--- WHAT YOU WILL DO ---
Could each record be written out again exactly as it stands?

[Source data]
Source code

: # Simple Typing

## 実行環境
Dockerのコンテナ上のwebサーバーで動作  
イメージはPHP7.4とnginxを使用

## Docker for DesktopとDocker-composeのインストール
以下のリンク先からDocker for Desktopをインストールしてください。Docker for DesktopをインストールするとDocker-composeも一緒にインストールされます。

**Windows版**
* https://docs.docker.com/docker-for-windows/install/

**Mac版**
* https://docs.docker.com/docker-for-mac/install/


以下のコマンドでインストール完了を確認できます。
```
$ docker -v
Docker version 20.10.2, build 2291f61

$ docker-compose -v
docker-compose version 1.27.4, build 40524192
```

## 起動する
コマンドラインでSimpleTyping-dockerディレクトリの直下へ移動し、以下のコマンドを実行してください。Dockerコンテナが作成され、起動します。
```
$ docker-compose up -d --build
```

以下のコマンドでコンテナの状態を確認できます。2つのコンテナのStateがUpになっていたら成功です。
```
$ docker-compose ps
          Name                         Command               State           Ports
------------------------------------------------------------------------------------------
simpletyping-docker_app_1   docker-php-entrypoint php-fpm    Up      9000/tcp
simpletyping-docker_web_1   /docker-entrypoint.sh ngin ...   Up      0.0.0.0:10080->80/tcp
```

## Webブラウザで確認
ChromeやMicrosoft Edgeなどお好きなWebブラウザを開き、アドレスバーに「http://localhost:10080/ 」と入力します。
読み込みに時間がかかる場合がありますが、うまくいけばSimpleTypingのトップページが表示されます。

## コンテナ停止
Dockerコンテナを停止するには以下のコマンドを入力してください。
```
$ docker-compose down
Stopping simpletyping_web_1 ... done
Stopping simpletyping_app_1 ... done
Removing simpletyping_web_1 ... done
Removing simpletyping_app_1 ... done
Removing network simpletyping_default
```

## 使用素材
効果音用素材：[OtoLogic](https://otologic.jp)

--- ANSWER SECTION ---
Source code

: # Simple Typing

## 実行環境
Dockerのコンテナ上のwebサーバーで動作  
イメージはPHP7.4とnginxを使用

## Docker for DesktopとDocker-composeのインストール
以下のリンク先からDocker for Desktopをインストールしてください。Docker for DesktopをインストールするとDocker-composeも一緒にインストールされます。

**Windows版**
* https://docs.docker.com/docker-for-windows/install/

**Mac版**
* https://docs.docker.com/docker-for-mac/install/


以下のコマンドでインストール完了を確認できます。
```
$ docker -v
Docker version 20.10.2, build 2291f61

$ docker-compose -v
docker-compose version 1.27.4, build 40524192
```

## 起動する
コマンドラインでSimpleTyping-dockerディレクトリの直下へ移動し、以下のコマンドを実行してください。Dockerコンテナが作成され、起動します。
```
$ docker-compose up -d --build
```

以下のコマンドでコンテナの状態を確認できます。2つのコンテナのStateがUpになっていたら成功です。
```
$ docker-compose ps
          Name                         Command               State           Ports
------------------------------------------------------------------------------------------
simpletyping-docker_app_1   docker-php-entrypoint php-fpm    Up      9000/tcp
simpletyping-docker_web_1   /docker-entrypoint.sh ngin ...   Up      0.0.0.0:10080->80/tcp
```

## Webブラウザで確認
ChromeやMicrosoft Edgeなどお好きなWebブラウザを開き、アドレスバーに「http://localhost:10080/ 」と入力します。
読み込みに時間がかかる場合がありますが、うまくいけばSimpleTypingのトップページが表示されます。

## コンテナ停止
Dockerコンテナを停止するには以下のコマンドを入力してください。
```
$ docker-compose down
Stopping simpletyping_web_1 ... done
Stopping simpletyping_app_1 ... done
Removing simpletyping_web_1 ... done
Removing simpletyping_app_1 ... done
Removing network simpletyping_default
```

## 使用素材
効果音用素材：[OtoLogic](https://otologic.jp)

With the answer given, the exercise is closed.